A richer example of extended asm:

struct DBREAK_S {
  const void *a = NULL;
  uint32_t c = 0;
};

inline 
struct DBREAK_S setDataBreakpoint(struct DBREAK_S dbreak) {
  uint32_t tmp;
  constexpr size_t intlevel = 15u;
  asm volatile(
    "memw\n\t"    // My thinking - ensure that pipeline data that breaks has been processed.
    "excw\n\t"
    "rsil           %[old_ps],     %[new_intlevel]\n\t"
    "xsr.dbreaka0   %[addr]\n\t"        // 144 == DBREAKA  // dsync
    "xsr.dbreakc0   %[RW_Mask]\n\t"     // 160 == DBREAKC  // dsync
    "wsr.ps         %[old_ps]\n\t"
    "rsync\n\t"
    : // outputs
      [addr]"+ar"(dbreak.a),
      [RW_Mask]"+ar"(dbreak.c),
      [old_ps]"=&ar"(tmp)        // constraint `&` is not needed in this example
    : // inputs
      [new_intlevel]"i"(intlevel)
    :
  );
  return dbreak;
}

• Input register reuse is the default. To prevent reuse use the & constraint. This stack exchange explains it a bit: Review and understand & If your understanding is still not clear just use the & constraint for now and re-read the discussion later or look for other discussions. It is an important constraint to understand. Register reuse can also occur with just a single line of assembly, which may not always be what you want. It is preferable to not just always use the & output constraint, doing so may reduce register usage efficiency.

There may be nuances to the qualifier volatile that I don't yet recognize. My examples here, most likely are using it when it is not needed. It disables some optimizations around the Extended ASM follow the link for specifics.

• Observed, compiler moved code that was not in a loop. __volatile__ prevented the move. __asm__ ("rsr.excvaddr %0;" :"=r"(excvaddr)::); The code only had an output parameter.

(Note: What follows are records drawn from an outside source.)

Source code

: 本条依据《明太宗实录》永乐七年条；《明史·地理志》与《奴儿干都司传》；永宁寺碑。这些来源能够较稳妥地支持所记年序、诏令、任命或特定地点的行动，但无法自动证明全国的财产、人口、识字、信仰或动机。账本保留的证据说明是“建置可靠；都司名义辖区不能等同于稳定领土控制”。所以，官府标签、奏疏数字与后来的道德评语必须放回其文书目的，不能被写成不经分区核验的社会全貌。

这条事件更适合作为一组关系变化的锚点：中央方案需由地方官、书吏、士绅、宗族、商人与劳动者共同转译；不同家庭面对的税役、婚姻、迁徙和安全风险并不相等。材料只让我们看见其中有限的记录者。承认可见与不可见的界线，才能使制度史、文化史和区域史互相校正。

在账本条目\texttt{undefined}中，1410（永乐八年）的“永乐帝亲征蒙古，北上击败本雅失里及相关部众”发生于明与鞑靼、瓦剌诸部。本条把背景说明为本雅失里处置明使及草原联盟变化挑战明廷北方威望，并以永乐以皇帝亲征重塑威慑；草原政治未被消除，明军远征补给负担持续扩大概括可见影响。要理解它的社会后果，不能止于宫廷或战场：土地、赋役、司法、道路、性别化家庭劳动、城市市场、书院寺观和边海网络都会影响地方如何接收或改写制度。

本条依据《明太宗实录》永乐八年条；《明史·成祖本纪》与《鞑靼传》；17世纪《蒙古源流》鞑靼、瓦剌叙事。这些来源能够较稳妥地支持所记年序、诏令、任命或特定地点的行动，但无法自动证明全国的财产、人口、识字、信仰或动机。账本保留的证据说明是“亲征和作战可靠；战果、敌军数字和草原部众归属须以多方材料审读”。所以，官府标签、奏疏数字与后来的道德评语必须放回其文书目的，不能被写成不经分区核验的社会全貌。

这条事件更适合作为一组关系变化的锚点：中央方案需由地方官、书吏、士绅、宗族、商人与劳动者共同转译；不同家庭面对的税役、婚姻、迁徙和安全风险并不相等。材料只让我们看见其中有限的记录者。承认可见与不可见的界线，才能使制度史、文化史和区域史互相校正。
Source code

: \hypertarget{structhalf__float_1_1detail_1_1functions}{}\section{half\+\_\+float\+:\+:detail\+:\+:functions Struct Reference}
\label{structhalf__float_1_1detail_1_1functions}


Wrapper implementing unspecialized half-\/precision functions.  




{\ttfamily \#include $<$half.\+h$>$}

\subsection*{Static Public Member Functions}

I don't know if an input would have changed the outcome.

The end of an assembly instruction can be terminated with a ;, \n, or \n\t; however, when viewing the .s file created, it is easier to read if you use \n\t. The result is each line of the assembly will be on a new line and tabbed over. With ; it all appears on one line.

Subset from 6.47.3.1 tools/xtensa-lx106-elf/share/info/gcc.info

• r A register operand is allowed provided that it is in a general register.
• i An immediate integer operand (one with constant value) is allowed. This includes symbolic constants whose values will be known only at assembly time or later.
• n An immediate integer operand with a known numeric value is allowed. Many systems cannot support assembly-time constants for operands less than a word wide. Constraints for these operands should use 'n' rather than 'i'.

• a General-purpose 32-bit register
  • Range a0, a2..a15
  • a1 is the stack pointer and is excluded.
• b One-bit boolean register
  • Not available on the ESP8266
  • #define XCHAL_HAVE_BOOLEANS 0 /* boolean registers */ in xtensa/config/core-isa.h
• A MAC16 40-bit accumulator register
  • Not available on the ESP8266
  • #define XCHAL_HAVE_MAC16 0 /* MAC16 package */ in xtensa/config/core-isa.h

• I Signed 12-bit integer constant, for use in MOVI instructions
  • Range -2048..2047
• I Signed 12-bit integer constant, accepted by L32I and S32I instructions for byte offset field
  • Constraints i and n also work for this
  • Range 0..1020
• J A signed 8-bit integer constant, for use in ADDI instructions.
  • Range -128..127
  • Range -1, 1..15 for ADDI.N
• K Integer constant valid for BccI instructions
  • i.e. -1, 1..8, 10, 12, 16, 32, 64, 128, 256
• L Unsigned constant valid for BccUI instructions
  • i.e. 32768, 65536, 2..8, 10, 12, 16, 32, 64, 128, 256

The rest of these do not appear in tools/xtensa-lx106-elf/share/info/gccint.info; however, they appear in other references on the Internet for Xtensa processors. My observations are listed below. I am now thinking it might be best to use i and n instead, for identifying general integers. This appears to have the effect that when values are too large the assembler reports the issue instead of the compiler.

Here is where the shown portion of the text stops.